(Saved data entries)
========

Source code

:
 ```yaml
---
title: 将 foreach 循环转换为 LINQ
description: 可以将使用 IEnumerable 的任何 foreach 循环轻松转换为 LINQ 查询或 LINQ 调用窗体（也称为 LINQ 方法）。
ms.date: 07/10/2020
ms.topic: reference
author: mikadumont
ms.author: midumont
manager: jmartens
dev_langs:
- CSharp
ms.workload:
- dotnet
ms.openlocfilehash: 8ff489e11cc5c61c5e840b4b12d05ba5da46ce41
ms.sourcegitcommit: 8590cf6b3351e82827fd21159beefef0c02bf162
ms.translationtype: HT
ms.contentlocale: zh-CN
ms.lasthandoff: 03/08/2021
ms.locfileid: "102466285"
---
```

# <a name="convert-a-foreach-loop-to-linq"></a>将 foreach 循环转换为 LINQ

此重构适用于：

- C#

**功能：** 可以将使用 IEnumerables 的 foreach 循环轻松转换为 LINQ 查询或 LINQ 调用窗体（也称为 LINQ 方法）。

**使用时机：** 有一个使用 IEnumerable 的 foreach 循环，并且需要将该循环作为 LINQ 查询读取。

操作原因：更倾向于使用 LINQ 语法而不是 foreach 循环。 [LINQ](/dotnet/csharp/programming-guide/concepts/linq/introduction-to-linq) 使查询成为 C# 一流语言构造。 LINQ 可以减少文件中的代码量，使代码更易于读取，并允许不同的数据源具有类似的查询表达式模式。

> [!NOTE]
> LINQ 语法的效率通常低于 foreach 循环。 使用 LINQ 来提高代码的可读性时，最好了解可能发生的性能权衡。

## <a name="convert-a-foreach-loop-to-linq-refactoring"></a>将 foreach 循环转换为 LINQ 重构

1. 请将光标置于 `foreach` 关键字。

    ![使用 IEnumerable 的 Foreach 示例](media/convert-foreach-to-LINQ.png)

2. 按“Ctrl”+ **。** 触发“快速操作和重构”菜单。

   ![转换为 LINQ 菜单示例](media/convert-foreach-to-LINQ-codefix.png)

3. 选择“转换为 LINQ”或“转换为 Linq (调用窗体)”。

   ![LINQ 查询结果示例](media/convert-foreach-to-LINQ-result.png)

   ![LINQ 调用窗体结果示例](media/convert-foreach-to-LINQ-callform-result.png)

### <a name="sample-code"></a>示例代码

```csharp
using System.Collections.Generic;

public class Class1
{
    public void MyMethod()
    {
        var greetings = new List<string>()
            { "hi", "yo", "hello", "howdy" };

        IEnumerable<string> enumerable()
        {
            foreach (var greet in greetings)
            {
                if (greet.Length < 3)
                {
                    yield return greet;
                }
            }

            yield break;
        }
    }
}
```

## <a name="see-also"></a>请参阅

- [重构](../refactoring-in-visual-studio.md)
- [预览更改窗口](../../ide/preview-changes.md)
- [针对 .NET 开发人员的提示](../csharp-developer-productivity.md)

========

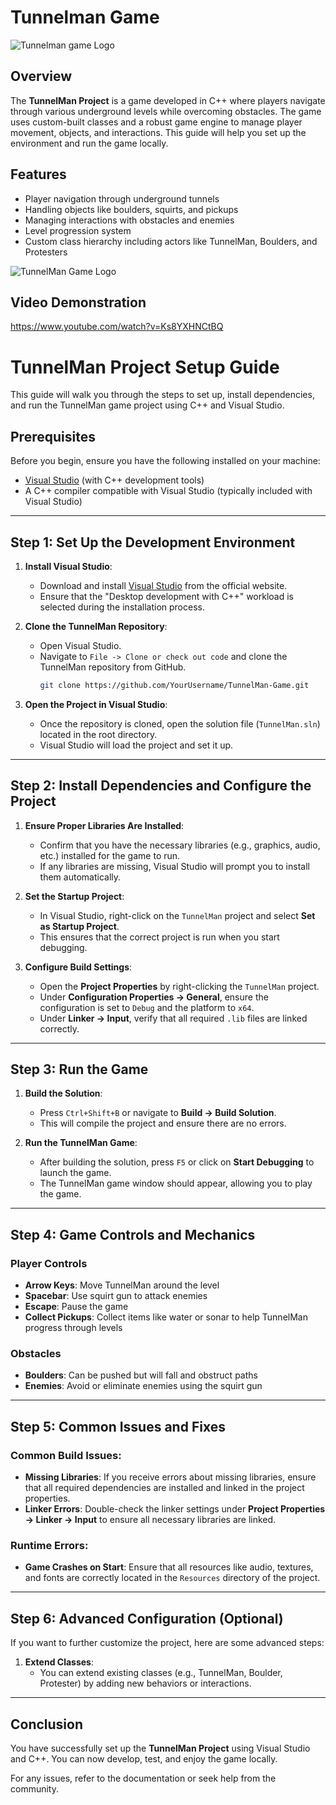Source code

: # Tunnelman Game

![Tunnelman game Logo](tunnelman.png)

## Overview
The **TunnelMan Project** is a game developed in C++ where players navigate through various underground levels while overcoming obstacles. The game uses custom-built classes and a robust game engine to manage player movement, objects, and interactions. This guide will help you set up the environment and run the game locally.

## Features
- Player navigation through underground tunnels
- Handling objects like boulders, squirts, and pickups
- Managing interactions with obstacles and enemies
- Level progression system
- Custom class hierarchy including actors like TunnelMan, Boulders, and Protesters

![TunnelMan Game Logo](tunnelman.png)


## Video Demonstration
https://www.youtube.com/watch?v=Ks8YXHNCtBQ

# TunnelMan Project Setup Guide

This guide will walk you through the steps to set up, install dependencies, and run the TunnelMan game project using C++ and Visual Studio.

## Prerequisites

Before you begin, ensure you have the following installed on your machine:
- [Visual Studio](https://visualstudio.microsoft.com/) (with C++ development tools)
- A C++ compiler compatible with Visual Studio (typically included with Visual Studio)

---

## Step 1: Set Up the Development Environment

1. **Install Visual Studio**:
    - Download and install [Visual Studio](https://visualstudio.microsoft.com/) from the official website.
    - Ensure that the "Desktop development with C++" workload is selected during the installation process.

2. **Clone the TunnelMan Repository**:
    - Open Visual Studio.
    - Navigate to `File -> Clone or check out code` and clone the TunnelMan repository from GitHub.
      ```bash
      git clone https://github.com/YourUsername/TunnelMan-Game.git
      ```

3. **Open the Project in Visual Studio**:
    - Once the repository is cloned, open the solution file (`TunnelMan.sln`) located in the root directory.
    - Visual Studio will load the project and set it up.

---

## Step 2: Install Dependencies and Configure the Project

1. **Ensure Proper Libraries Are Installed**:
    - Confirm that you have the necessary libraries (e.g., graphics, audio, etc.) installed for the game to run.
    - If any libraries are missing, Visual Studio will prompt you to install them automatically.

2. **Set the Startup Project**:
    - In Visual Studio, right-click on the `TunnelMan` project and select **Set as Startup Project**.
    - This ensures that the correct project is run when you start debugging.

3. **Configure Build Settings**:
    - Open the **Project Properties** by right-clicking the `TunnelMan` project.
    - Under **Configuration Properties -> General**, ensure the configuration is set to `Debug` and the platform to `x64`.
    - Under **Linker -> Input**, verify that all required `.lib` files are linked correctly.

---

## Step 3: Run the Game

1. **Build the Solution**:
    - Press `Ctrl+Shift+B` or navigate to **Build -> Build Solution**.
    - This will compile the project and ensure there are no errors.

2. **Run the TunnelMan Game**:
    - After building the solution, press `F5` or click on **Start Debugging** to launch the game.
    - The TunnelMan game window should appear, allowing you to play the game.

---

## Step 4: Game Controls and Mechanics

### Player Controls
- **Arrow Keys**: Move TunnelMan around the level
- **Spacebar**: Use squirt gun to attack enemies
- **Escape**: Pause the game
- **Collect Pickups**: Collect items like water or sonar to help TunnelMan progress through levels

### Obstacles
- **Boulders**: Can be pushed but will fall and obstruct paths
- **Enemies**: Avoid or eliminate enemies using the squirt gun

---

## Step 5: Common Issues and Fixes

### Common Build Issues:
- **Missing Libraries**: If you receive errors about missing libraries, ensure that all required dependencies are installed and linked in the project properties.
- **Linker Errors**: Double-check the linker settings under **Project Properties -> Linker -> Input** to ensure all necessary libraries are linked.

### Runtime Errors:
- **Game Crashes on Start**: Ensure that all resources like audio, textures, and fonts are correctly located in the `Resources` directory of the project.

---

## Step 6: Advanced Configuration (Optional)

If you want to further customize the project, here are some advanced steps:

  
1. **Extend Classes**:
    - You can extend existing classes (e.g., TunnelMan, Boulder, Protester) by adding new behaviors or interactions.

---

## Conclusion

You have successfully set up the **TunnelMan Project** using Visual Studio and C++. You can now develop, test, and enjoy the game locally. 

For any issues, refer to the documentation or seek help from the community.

========

Work instructions
Find the string "Configure" in the records, then copy each line where it occurs.

Solution to the exercise
## Step 2: Install Dependencies and Configure the Project
3. **Configure Build Settings**:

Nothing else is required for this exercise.